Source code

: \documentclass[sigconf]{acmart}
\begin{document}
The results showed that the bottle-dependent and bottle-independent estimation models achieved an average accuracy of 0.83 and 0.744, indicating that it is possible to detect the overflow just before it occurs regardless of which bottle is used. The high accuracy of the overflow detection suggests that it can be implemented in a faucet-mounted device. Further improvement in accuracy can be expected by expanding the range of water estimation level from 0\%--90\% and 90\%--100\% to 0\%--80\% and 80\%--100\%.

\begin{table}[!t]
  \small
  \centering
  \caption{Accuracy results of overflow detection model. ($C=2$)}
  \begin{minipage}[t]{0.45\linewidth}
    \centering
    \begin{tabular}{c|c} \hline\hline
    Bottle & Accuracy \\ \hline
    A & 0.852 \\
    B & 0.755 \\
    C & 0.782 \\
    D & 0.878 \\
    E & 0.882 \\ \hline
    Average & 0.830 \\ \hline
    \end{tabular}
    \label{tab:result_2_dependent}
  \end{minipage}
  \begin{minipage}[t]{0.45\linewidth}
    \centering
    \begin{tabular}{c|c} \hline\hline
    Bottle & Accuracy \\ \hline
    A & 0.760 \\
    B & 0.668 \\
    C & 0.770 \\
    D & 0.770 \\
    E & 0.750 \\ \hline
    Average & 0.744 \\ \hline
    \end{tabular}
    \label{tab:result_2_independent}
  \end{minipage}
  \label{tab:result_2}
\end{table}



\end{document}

» YOUR TASK: Each record above is to be written out again exactly.

» COMPLETED TASK:
Source code

: \documentclass[sigconf]{acmart}
\begin{document}
The results showed that the bottle-dependent and bottle-independent estimation models achieved an average accuracy of 0.83 and 0.744, indicating that it is possible to detect the overflow just before it occurs regardless of which bottle is used. The high accuracy of the overflow detection suggests that it can be implemented in a faucet-mounted device. Further improvement in accuracy can be expected by expanding the range of water estimation level from 0\%--90\% and 90\%--100\% to 0\%--80\% and 80\%--100\%.

\begin{table}[!t]
  \small
  \centering
  \caption{Accuracy results of overflow detection model. ($C=2$)}
  \begin{minipage}[t]{0.45\linewidth}
    \centering
    \begin{tabular}{c|c} \hline\hline
    Bottle & Accuracy \\ \hline
    A & 0.852 \\
    B & 0.755 \\
    C & 0.782 \\
    D & 0.878 \\
    E & 0.882 \\ \hline
    Average & 0.830 \\ \hline
    \end{tabular}
    \label{tab:result_2_dependent}
  \end{minipage}
  \begin{minipage}[t]{0.45\linewidth}
    \centering
    \begin{tabular}{c|c} \hline\hline
    Bottle & Accuracy \\ \hline
    A & 0.760 \\
    B & 0.668 \\
    C & 0.770 \\
    D & 0.770 \\
    E & 0.750 \\ \hline
    Average & 0.744 \\ \hline
    \end{tabular}
    \label{tab:result_2_independent}
  \end{minipage}
  \label{tab:result_2}
\end{table}



\end{document}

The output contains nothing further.